I have a smooth projective surface $X$, and two flat family of elliptic curves on it: $E_{1,t}$ and $E_{2,t}$, (I don't know what either $t$ runs through!) such that
(1), for any i={1,2}, the closed points of $X$ are the disjoint union of closed points of all $E_{i,t}$.
(2), the intersection number of $E_{1,t}$ and $E_{2,t}$ is always 1.
Can we conclude that $X$ is an abelian surface?
I think that the answer is yes, at least if you are working over an algebraically closed field of char $0$. Let me try to give an argument, I hope that there are no mistakes.

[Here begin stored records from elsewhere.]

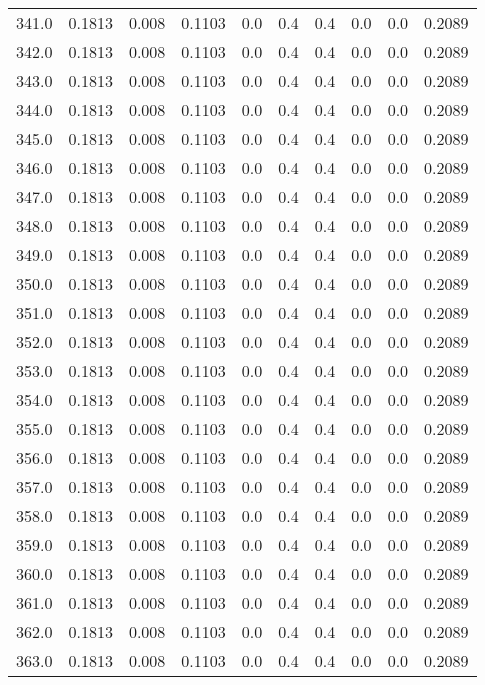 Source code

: \begin{longtable}{lrrrrrrrrr}
341.0 & 0.1813 & 0.008 & 0.1103 & 0.0 & 0.4 & 0.4 & 0.0 & 0.0 & 0.2089 \\
342.0 & 0.1813 & 0.008 & 0.1103 & 0.0 & 0.4 & 0.4 & 0.0 & 0.0 & 0.2089 \\
343.0 & 0.1813 & 0.008 & 0.1103 & 0.0 & 0.4 & 0.4 & 0.0 & 0.0 & 0.2089 \\
344.0 & 0.1813 & 0.008 & 0.1103 & 0.0 & 0.4 & 0.4 & 0.0 & 0.0 & 0.2089 \\
345.0 & 0.1813 & 0.008 & 0.1103 & 0.0 & 0.4 & 0.4 & 0.0 & 0.0 & 0.2089 \\
346.0 & 0.1813 & 0.008 & 0.1103 & 0.0 & 0.4 & 0.4 & 0.0 & 0.0 & 0.2089 \\
347.0 & 0.1813 & 0.008 & 0.1103 & 0.0 & 0.4 & 0.4 & 0.0 & 0.0 & 0.2089 \\
348.0 & 0.1813 & 0.008 & 0.1103 & 0.0 & 0.4 & 0.4 & 0.0 & 0.0 & 0.2089 \\
349.0 & 0.1813 & 0.008 & 0.1103 & 0.0 & 0.4 & 0.4 & 0.0 & 0.0 & 0.2089 \\
350.0 & 0.1813 & 0.008 & 0.1103 & 0.0 & 0.4 & 0.4 & 0.0 & 0.0 & 0.2089 \\
351.0 & 0.1813 & 0.008 & 0.1103 & 0.0 & 0.4 & 0.4 & 0.0 & 0.0 & 0.2089 \\
352.0 & 0.1813 & 0.008 & 0.1103 & 0.0 & 0.4 & 0.4 & 0.0 & 0.0 & 0.2089 \\
353.0 & 0.1813 & 0.008 & 0.1103 & 0.0 & 0.4 & 0.4 & 0.0 & 0.0 & 0.2089 \\
354.0 & 0.1813 & 0.008 & 0.1103 & 0.0 & 0.4 & 0.4 & 0.0 & 0.0 & 0.2089 \\
355.0 & 0.1813 & 0.008 & 0.1103 & 0.0 & 0.4 & 0.4 & 0.0 & 0.0 & 0.2089 \\
356.0 & 0.1813 & 0.008 & 0.1103 & 0.0 & 0.4 & 0.4 & 0.0 & 0.0 & 0.2089 \\
357.0 & 0.1813 & 0.008 & 0.1103 & 0.0 & 0.4 & 0.4 & 0.0 & 0.0 & 0.2089 \\
358.0 & 0.1813 & 0.008 & 0.1103 & 0.0 & 0.4 & 0.4 & 0.0 & 0.0 & 0.2089 \\
359.0 & 0.1813 & 0.008 & 0.1103 & 0.0 & 0.4 & 0.4 & 0.0 & 0.0 & 0.2089 \\
360.0 & 0.1813 & 0.008 & 0.1103 & 0.0 & 0.4 & 0.4 & 0.0 & 0.0 & 0.2089 \\
361.0 & 0.1813 & 0.008 & 0.1103 & 0.0 & 0.4 & 0.4 & 0.0 & 0.0 & 0.2089 \\
362.0 & 0.1813 & 0.008 & 0.1103 & 0.0 & 0.4 & 0.4 & 0.0 & 0.0 & 0.2089 \\
363.0 & 0.1813 & 0.008 & 0.1103 & 0.0 & 0.4 & 0.4 & 0.0 & 0.0 & 0.2089 \\

\end{longtable}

You have two flat families $E_1 \to C_1$ and $E_2 \to C_2$ of elliptic curves over some unknown bases $C_1, C_2$.
The first assumption says that the map $E_1 \to X$ induces a bijection on closed points. If the field is of characteristic 0, one can use Zariski's main theorem to conclude that $E_1 \to X$ is an isomorphism of varieties (see e.g. Bijection implies isomorphism for algebraic varieties). The same holds for $E_2 \to X$. Using these identifications $X \cong E_1$ and $X \cong E_2$, we get two flat projections $X \to C_1$ and $X \to C_2$, where the fibers are elliptic curves. In particular $C_1$ and $C_2$ must be smooth (by flat descent of smoothness).

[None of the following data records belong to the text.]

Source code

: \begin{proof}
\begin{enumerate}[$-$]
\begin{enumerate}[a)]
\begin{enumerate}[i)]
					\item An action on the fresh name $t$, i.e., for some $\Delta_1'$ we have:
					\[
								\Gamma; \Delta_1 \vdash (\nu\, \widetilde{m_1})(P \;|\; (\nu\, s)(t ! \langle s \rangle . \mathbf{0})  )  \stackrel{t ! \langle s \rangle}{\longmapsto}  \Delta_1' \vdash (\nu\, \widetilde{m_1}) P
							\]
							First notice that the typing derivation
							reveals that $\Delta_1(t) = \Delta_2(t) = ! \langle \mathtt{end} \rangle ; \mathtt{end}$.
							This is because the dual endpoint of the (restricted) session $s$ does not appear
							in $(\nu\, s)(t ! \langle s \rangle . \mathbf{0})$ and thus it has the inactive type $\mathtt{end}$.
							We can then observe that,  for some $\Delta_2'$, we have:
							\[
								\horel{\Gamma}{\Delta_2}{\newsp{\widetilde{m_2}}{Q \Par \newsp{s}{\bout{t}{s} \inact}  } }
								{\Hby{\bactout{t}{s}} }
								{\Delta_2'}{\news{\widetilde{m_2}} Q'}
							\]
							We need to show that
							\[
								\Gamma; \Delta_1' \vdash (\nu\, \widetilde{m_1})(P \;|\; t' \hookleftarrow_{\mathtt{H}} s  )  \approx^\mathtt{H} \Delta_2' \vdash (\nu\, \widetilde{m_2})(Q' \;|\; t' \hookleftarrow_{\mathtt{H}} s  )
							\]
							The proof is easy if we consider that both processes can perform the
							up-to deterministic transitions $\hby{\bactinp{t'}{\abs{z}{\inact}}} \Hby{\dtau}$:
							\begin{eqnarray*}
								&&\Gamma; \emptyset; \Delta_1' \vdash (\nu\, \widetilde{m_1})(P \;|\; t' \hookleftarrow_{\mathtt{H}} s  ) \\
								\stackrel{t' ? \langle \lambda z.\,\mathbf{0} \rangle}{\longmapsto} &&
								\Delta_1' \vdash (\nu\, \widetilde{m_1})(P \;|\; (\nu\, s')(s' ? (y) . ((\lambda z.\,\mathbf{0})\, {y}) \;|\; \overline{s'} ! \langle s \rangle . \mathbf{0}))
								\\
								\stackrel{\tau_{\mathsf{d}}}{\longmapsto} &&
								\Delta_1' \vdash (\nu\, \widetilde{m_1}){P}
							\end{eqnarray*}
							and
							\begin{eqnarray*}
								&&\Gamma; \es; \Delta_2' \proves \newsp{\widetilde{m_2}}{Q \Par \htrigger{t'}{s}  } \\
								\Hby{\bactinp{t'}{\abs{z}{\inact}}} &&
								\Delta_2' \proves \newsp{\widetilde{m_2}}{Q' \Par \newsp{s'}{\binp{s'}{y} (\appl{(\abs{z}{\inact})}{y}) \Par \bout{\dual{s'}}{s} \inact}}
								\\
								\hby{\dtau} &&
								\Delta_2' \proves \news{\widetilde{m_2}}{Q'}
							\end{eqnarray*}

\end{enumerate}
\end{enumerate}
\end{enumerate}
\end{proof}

I am interpreting the assumption that the intersection numbers are always 1 to mean that the fibers of the induced morphism $X \to C_1 \times C_2$ are singleton points, i.e. any two fibers of the families $E_1$ and $E_2$ respectively intersect in a single point (is this the precise condition you have in mind?). Since $C_1 \times C_2$ is smooth, this implies again that $X \to C_1 \times C_2$ is an isomorphism. But now by choosing a closed point $x_1 \in C_1$, we see that $C_2 = x_1 \times C_2$ is isomorphic to the fiber of $E_1 \to C_1$ at $x_1$. This means that $C_1$ is an elliptic curve. The same holds for $C_2$. Therefore $X \cong C_1 \times C_2$ is a product of elliptic curves.